Ia juga mendorong penyederhanaan perizinan, termasuk Surat Tanda Registrasi (STR) yang hanya perlu diperoleh sekali seumur hidup, serta pengurangan birokrasi dalam pengurusan Surat Izin Praktik (SIP). Diharapkan, langkah ini bisa membantu dokter muda menjalani profesinya tanpa kendala administratif.
Tantangan dan Harapan ke Depan
Budi menyadari bahwa reformasi pendidikan kedokteran tidak mudah. Ia menghadapi berbagai tantangan, termasuk resistensi dari organisasi profesi kedokteran.
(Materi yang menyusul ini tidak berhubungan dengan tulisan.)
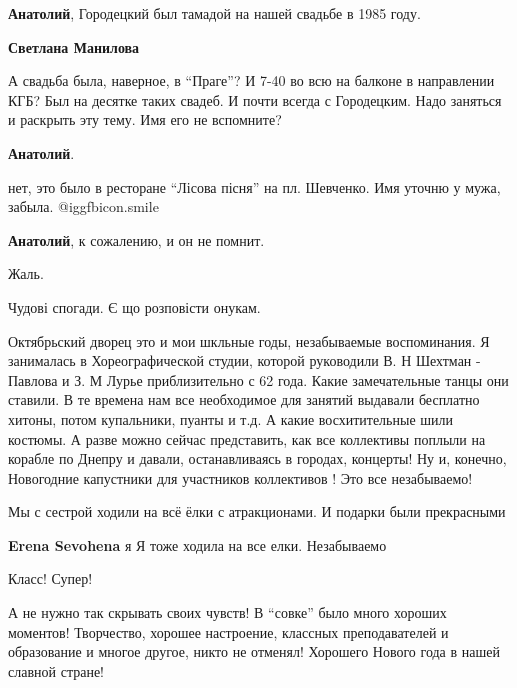 \begin{itemize}
\begin{itemize}
\begin{itemize}
\textbf{Анатолий}, Городецкий был тамадой на нашей свадьбе в 1985 году.

\textbf{Светлана Манилова} 

А свадьба была, наверное, в \enquote{Праге}? И 7-40 во всю на балконе в направлении
КГБ? Был на десятке таких свадеб. И почти всегда с Городецким. Надо заняться и
раскрыть эту тему. Имя его не вспомните?

\textbf{Анатолий}. 

нет, это было в ресторане \enquote{Лісова пісня} на пл. Шевченко. Имя уточню у
мужа, забыла. @igg{fbicon.smile} 

\textbf{Анатолий}, к сожалению, и он не помнит.

\end{itemize} %

Жаль.

\end{itemize} %

Чудові спогади. Є що розповісти онукам.


Октябрьский дворец это и мои шкльные годы, незабываемые воспоминания. Я
занималась в Хореографической студии, которой руководили В. Н Шехтман - Павлова и
З. М Лурье приблизительно с 62 года. Какие замечательные танцы они ставили. В те
времена нам все необходимое для занятий выдавали бесплатно хитоны, потом
купальники, пуанты и т.д. А какие восхитительные шили костюмы. А разве можно
сейчас представить, как все коллективы поплыли на корабле по Днепру и давали,
останавливаясь в городах, концерты! Ну и, конечно, Новогодние капустники для
участников коллективов ! Это все незабываемо!


Мы с сестрой ходили на всё ёлки с атракционами. И подарки были прекрасными

\textbf{Erena Sevohena} я Я тоже ходила на все елки. Незабываемо

Класс! Супер!


А не нужно так скрывать своих чувств! В \enquote{совке} было много хороших моментов!
Творчество, хорошее настроение, классных преподавателей и образование и многое
другое, никто не отменял! Хорошего Нового года в нашей славной стране!



\end{itemize}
Namun, ia tetap optimistis bahwa dengan dukungan Kementerian Pendidikan dan kolaborasi dengan rumah sakit, Indonesia dapat mencetak lebih banyak dokter spesialis yang berkualitas.
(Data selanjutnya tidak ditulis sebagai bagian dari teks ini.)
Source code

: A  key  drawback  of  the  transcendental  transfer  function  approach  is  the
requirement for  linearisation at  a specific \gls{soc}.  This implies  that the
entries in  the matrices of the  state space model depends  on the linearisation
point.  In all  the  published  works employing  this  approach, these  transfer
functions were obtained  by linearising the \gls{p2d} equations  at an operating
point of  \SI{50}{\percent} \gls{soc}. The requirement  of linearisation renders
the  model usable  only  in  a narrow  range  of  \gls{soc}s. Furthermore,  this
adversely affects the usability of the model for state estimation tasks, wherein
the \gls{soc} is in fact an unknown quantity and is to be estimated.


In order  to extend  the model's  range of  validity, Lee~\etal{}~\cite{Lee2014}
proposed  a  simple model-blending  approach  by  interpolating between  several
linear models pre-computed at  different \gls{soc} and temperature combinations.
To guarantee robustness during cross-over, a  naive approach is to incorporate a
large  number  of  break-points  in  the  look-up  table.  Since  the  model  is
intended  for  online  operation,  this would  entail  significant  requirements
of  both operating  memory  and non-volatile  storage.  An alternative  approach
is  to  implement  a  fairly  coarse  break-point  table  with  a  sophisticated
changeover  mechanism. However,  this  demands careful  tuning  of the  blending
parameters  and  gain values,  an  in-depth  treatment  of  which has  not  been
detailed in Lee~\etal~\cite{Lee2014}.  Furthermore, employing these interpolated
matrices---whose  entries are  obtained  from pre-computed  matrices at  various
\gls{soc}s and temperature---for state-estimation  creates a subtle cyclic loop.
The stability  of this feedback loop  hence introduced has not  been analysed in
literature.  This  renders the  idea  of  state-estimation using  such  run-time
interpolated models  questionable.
Masyarakat pun menyambut baik langkah Menkes ini. Kasus perundungan di Undip dan pelecehan oleh oknum dokter menjadi peringatan bahwa perubahan sistem pendidikan kedokteran bukan lagi pilihan, melainkan keharusan.
“Kami ingin dokter-dokter muda tidak hanya kompeten, tetapi juga sehat secara mental dan dihargai,” tutup Budi.